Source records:
++++++

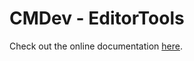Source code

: # CMDev - EditorTools

Check out the online documentation [here](https://github.com/CoryMcAdam/CMDev-EditorTools).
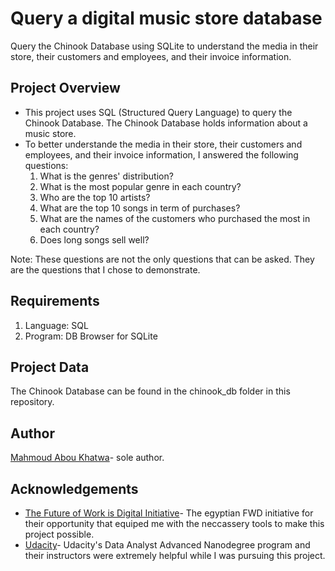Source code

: # Query a digital music store database
Query the Chinook Database using SQLite to understand the media in their store, their customers and employees, and their invoice information.

## Project Overview
- This project uses SQL (Structured Query Language) to query the Chinook Database. The Chinook Database holds information about a music store.
- To better understande the media in their store, their customers and employees, and their invoice information, I answered the following questions:
  1. What is the genres' distribution?
  2. What is the most popular genre in each country?
  3. Who are the top 10 artists?
  4. What are the top 10 songs in term of purchases?
  5. What are the names of the customers who purchased the most in each country?
  6. Does long songs sell well?

Note: These questions are not the only questions that can be asked. They are the questions that I chose to demonstrate.

## Requirements
  1. Language: SQL
  2. Program: DB Browser for SQLite

## Project Data
The Chinook Database can be found in the chinook_db folder in this repository.

## Author
[Mahmoud Abou Khatwa](https://github.com/MKhatwa)- sole author.

## Acknowledgements

- [The Future of Work is Digital Initiative](https://egfwd.com/)- The egyptian FWD initiative for their opportunity that equiped me with the neccassery tools to make this project possible.
- [Udacity](https://www.udacity.com/)- Udacity's Data Analyst Advanced Nanodegree program and their instructors were extremely helpful while I was pursuing this project.
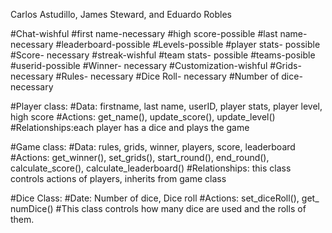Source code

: Carlos  Astudillo, James Steward, and Eduardo Robles

#Chat-wishful 
#first name-necessary 
#high score-possible 
#last name-necessary
#leaderboard-possible
#Levels-possible 
#player stats- possible
#Score- necessary 
#streak-wishful
#team stats- possible
#teams-posible
#userid-possible
#Winner- necessary
#Customization-wishful
#Grids- necessary 
#Rules- necessary
#Dice Roll- necessary
#Number of dice- necessary

#Player class: 
#Data: firstname, last name, userID, player stats, player level, high score
#Actions: get_name(), update_score(), update_level()
#Relationships:each player has a dice and plays the game

#Game class:
#Data: rules, grids, winner, players, score, leaderboard 
#Actions: get_winner(), set_grids(), start_round(), end_round(), calculate_score(), calculate_leaderboard()
#Relationships: this class controls actions of players, inherits from game class



#Dice Class:
#Date: Number of dice, Dice roll
#Actions: set_diceRoll(), get_ numDice()
#This class controls how many dice are used and the rolls of them.


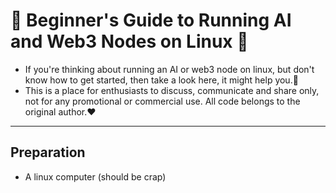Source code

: # 🌟 Beginner's Guide to Running AI and Web3 Nodes on Linux 🌟

* If you're thinking about running an AI or web3 node on linux, but don't know how to get started, then take a look here, it might help you.👀️
* This is a place for enthusiasts to discuss, communicate and share only, not for any promotional or commercial use. All code belongs to the original author.❤️

---
## Preparation

* A linux computer (should be crap)
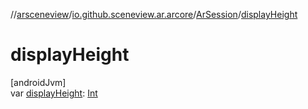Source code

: //[arsceneview](../../../index.md)/[io.github.sceneview.ar.arcore](../index.md)/[ArSession](index.md)/[displayHeight](display-height.md)

# displayHeight

[androidJvm]\
var [displayHeight](display-height.md): [Int](https://kotlinlang.org/api/latest/jvm/stdlib/kotlin/-int/index.html)
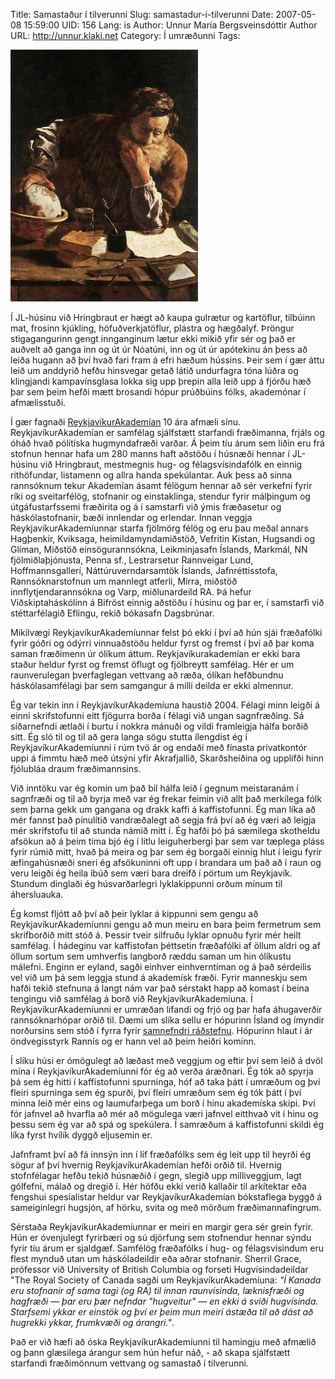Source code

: Title: Samastaður í tilverunni
Slug: samastadur-i-tilverunni
Date: 2007-05-08 15:59:00
UID: 156
Lang: is
Author: Unnur María Bergsveinsdóttir
Author URL: http://unnur.klaki.net
Category: Í umræðunni
Tags: 

![Fræðimaður](360.jpg)

Í JL-húsinu við Hringbraut er hægt að kaupa gulrætur og kartöflur, tilbúinn mat, frosinn kjúkling, höfuðverkjatöflur, plástra og hægðalyf. Þröngur stigagangurinn gengt innganginum lætur ekki mikið yfir sér og það er auðvelt að ganga inn og út úr Nóatúni, inn og út úr apótekinu án þess að leiða hugann að því hvað fari fram á efri hæðum hússins. Þeir sem í gær áttu leið um anddyrið hefðu hinsvegar getað látið undurfagra tóna lúðra og klingjandi kampavínsglasa lokka sig upp þrepin alla leið upp á fjórðu hæð þar sem þeim hefði mætt brosandi hópur prúðbúins fólks, akademónar í afmælisstuði. 

Í gær fagnaði [ReykjavíkurAkademían](http://www.akademia.is/) 10 ára afmæli sínu. ReykjavíkurAkademían er samfélag sjálfstætt starfandi fræðimanna, frjáls og óháð hvað pólítíska hugmyndafræði varðar.  Á þeim tíu árum sem liðin eru frá stofnun hennar hafa um 280 manns haft aðstöðu í húsnæði hennar í JL-húsinu við Hringbraut, mestmegnis hug- og félagsvísindafólk en einnig rithöfundar, listamenn og allra handa spekúlantar. Auk þess að sinna rannsóknum tekur Akademían ásamt félögum hennar að sér verkefni fyrir ríki og sveitarfélög, stofnanir og einstaklinga, stendur fyrir málþingum og útgáfustarfssemi fræðirita og á í samstarfi við ýmis fræðasetur og háskólastofnanir, bæði innlendar og erlendar. Innan veggja ReykjavíkurAkademíunnar starfa fjölmörg félög og eru þau meðal annars Hagþenkir, Kviksaga, heimildamyndamiðstöð, Vefritin Kistan, Hugsandi og Glíman, Miðstöð einsögurannsókna, Leikminjasafn Íslands, Markmál, NN fjölmiðlaþjónusta, Penna sf., Lestrarsetur Rannveigar Lund, Hoffmannsgallerí, Náttúruverndarsamtök Íslands, Jafnréttisstofa, Rannsóknarstofnun um mannlegt atferli, Mirra, miðstöð innflytjendarannsókna og Varp, miðlunardeild RA. Þá hefur Viðskiptaháskólinn á Bifröst einnig aðstöðu í húsinu og þar er, í samstarfi við stéttarfélagið Eflingu, rekið bókasafn Dagsbrúnar. 

Mikilvægi ReykjavíkurAkademíunnar felst þó ekki í því að hún sjái fræðafólki fyrir góðri og ódýrri vinnuaðstöðu heldur fyrst og fremst í því að þar koma saman fræðimenn úr ólíkum áttum. Reykjavíkurakademían er ekki bara staður heldur fyrst og fremst öflugt og fjölbreytt samfélag. Hér er um raunverulegan þverfaglegan vettvang að ræða, ólíkan hefðbundnu háskólasamfélagi þar sem samgangur á milli deilda er ekki almennur. 

Ég var tekin inn í ReykjavíkurAkademíuna haustið 2004. Félagi minn leigði á einni skrifstofunni eitt fjögurra borða í félagi við ungan sagnfræðing. Sá síðarnefndi ætlaði í burtu í nokkra mánuði og vildi framleigja hálfa borðið sitt. Ég sló til og til að gera langa sögu stutta ílengdist ég í ReykjavíkurAkademíunni í rúm tvö ár og endaði með fínasta prívatkontór uppi á fimmtu hæð með útsýni yfir Akrafjallið, Skarðsheiðina og upplifði hinn fjólubláa draum fræðimannsins. 

Við inntöku var ég komin um það bil hálfa leið í gegnum meistaranám í sagnfræði og til að byrja með var ég frekar feimin við allt það merkilega fólk sem þarna gekk um gangana og drakk kaffi á kaffistofunni. Ég man líka að mér fannst það pínulítið vandræðalegt að segja frá því að ég væri að leigja mér skrifstofu til að stunda námið mitt í. Ég hafði þó þá sæmilega skotheldu afsökun að á þeim tíma bjó ég í litlu leiguherbergi þar sem var tæplega pláss fyrir rúmið mitt, hvað þá meira og þar sem ég borgaði einnig hlut í leigu fyrir æfingahúsnæði sneri ég afsökuninni oft upp í brandara um það að í raun og veru leigði ég heila íbúð sem væri bara dreifð í pörtum um Reykjavík. Stundum dinglaði ég húsvarðarlegri lyklakippunni orðum mínum til áhersluauka. 

Ég komst fljótt að því að þeir lyklar á kippunni sem gengu að ReykjavíkurAkademíunni gengu að mun meiru en bara þeim fermetrum sem skrifborðið mitt stóð á. Þessir tveir silfruðu lyklar opnuðu fyrir mér heilt samfélag. Í hádeginu var kaffistofan þéttsetin fræðafólki af öllum aldri og af öllum sortum sem umhverfis langborð ræddu saman um hin ólíkustu málefni. Enginn er eyland, sagði einhver einhverntíman og á það sérdeilis vel við um þá sem leggja stund á akademísk fræði. Fyrir manneskju sem hafði tekið stefnuna á langt nám var það sérstakt happ að komast í beina tengingu við samfélag á borð við ReykjavíkurAkademíuna. Í ReykjavíkurAkademíunni er umræðan lifandi og frjó og þar hafa áhugaverðir rannsóknarhópar orðið til. Dæmi um slíka sellu er hópurinn Ísland og ímyndir norðursins sem stóð í fyrra fyrir [samnefndri ráðstefnu](http://www.akademia.is/imagesofthenorth/NORTHWORKSHOP/icelandic/INDEX.htm). Hópurinn hlaut í ár öndvegisstyrk Rannís og er hann vel að þeim heiðri kominn. 

Í slíku húsi er ómögulegt að læðast með veggjum og eftir því sem leið á dvöl mína í ReykjavíkurAkademíunni fór ég að verða áræðnari. Ég tók að spyrja þá sem ég hitti í kaffistofunni spurninga, hóf að taka þátt í umræðum og því fleiri spurninga sem ég spurði, því fleiri umræðum sem ég tók þátt í því minna leið mér eins og laumufarþega um borð í hinu akademíska skipi. Því fór jafnvel að hvarfla að mér að mögulega væri jafnvel eitthvað vit í hinu og þessu sem ég var að spá og spekúlera. Í samræðum á kaffistofunni skildi ég líka fyrst hvílík dyggð eljusemin er. 

Jafnframt því að fá innsýn inn í líf fræðafólks sem ég leit upp til heyrði ég sögur af því hvernig ReykjavíkurAkademían hefði orðið til. Hvernig stofnfélagar hefðu tekið húsnæðið í gegn, slegið upp milliveggjum, lagt gólfefni, málað og dregið í. Hér höfðu ekki verið kallaðir til arkítektar eða fengshui spesíalistar heldur var ReykjavíkurAkademían bókstaflega byggð á sameiginlegri hugsjón, af hörku, svita og með mörðum fræðimannafingrum. 

Sérstaða ReykjavíkurAkademíunnar er meiri en margir gera sér grein fyrir. Hún er óvenjulegt fyrirbæri og sú djörfung sem stofnendur hennar sýndu fyrir tíu árum er sjaldgæf. Samfélög fræðafólks í hug- og félagsvísindum eru flest mynduð utan um háskóladeildir eða aðrar stofnanir. Sherril Grace, prófessor við University of British Columbia og forseti Hugvísindadeildar "The Royal Society of Canada sagði um ReykjavíkurAkademíuna: _"Í Kanada eru stofnanir af sama tagi (og RA) til innan raunvísinda, læknisfræði og hagfræði — þar eru þær nefndar "hugveitur" — en ekki á sviði hugvísinda. Starfsemi ykkar er einstök og því er þeim mun meiri ástæða til að dást að hugrekki ykkar, frumkvæði og árangri."_.  

Það er við hæfi að óska ReykjavíkurAkademíunni til hamingju með afmælið og þann glæsilega árangur sem hún hefur náð, - að skapa sjálfstætt starfandi fræðimönnum vettvang og samastað í tilverunni.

++++++

ASSIGNMENT. Each line from the top of the records through the one containing "4. What are" needs to be transcribed exactly, without pictures.

TASK ANSWER.
Source code

: # CMDev - EditorTools

Check out the online documentation [here](https://github.com/CoryMcAdam/CMDev-EditorTools).
Source code

: # Query a digital music store database
Query the Chinook Database using SQLite to understand the media in their store, their customers and employees, and their invoice information.

## Project Overview
- This project uses SQL (Structured Query Language) to query the Chinook Database. The Chinook Database holds information about a music store.
- To better understande the media in their store, their customers and employees, and their invoice information, I answered the following questions:
  1. What is the genres' distribution?
  2. What is the most popular genre in each country?
  3. Who are the top 10 artists?
  4. What are the top 10 songs in term of purchases?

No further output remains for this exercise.